Monograph Project: The Queen of Heaven and a Goddess for All the People: Religion and Rulership in Archaic Greece
My current monograph project, built upon a revision of my 2016 PhD dissertation, argues for a long-term historical and large-scale geographical approach to understanding how the Greeks in the Iron Age interfaced with and transformed longstanding ideologies of rulership that had emerged over the course of the Bronze Age in the eastern Mediterranean and Near East. This research adds a crucial new dimension to our understanding of the rise of the Greek city-state, or polis, namely by explaining how Greek communities in the period between ca. 550 and 350 BCE came to eschew, through myth and ritual, one-man rule in favour of more egalitarian governments. This research was supported by the Pierre Elliott Trudeau Foundation, the Social Sciences and Humanities Research Council of Canada, Stanford University, the American Council of Learned Societies, and the Andrew Mellon Foundation.
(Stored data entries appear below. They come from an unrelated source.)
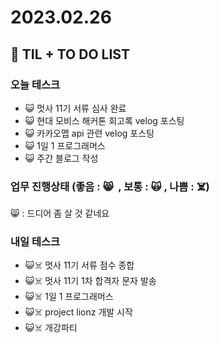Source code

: # 2023.02.26

## 📓 TIL + TO DO LIST

### 오늘 테스크

- 😺 멋사 11기 서류 심사 완료
- 😺 현대 모비스 해커톤 회고록 velog 포스팅
- 😺 카카오맵 api 관련 velog 포스팅
- 😺 1일 1 프로그래머스
- 😺 주간 블로그 작성

### 업무 진행상태 (좋음 : 😸  , 보통 : 🙀 , 나쁨 : ☠️)

😸 : 드디어 좀 살 것 같네요

### 내일 테스크

- 😺☠️ 멋사 11기 서류 점수 종합
- 😺☠️ 멋사 11기 1차 합격자 문자 발송
- 😺☠️ 1일 1 프로그래머스
- 😺☠️ project lionz 개발 시작
- 😺☠️ 개강파티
Interdisciplinary Approaches to Migration and Mobility
My interests in migration, developed over my 2017-2018 postdoctoral fellowship at SUNY-Buffalo, have resulted in an edited volume, Homo Migrans: Modelling Mobility and Migration in Human History. This volume argues for the need to understand human history through migration and mobility and not through discrete cultures. It investigates the long and problematic engagement of archaeology with the study of “cultural groups” and capitalizes on recent advancements in genetics and other hard sciences, now referred to as the Third Science Revolution in archaeology (Kristiansen 2014). I continue to build a research profile that includes a historiography of migration studies in archaeology over the nineteenth and twentieth centuries as a means to articulate the relationship between academic studies of migration and broader public and political sentiments towards migrants. You can read more of this trajectory here: https://peoplingthepast.com/2022/04/01/blog-post-56-lessons-from-the-past-archaeology-and-migration-with-megan-daniels/
I retain longstanding interests in Phoenician/Punic culture as well. I have published on the archaeology and history of the Phoenicians in North Africa and Spain, including a 2017 chapter for an edited volume for Cambridge University Press and a chapter for an Oxford University Press handbook. I have also served as a staff member and ceramic analyst on an international archaeological project in Tunisia, the Zita Project, which includes excavation of a Punic sanctuary, and has resulted in joint authored peer-reviewed articles, both published and currently under review.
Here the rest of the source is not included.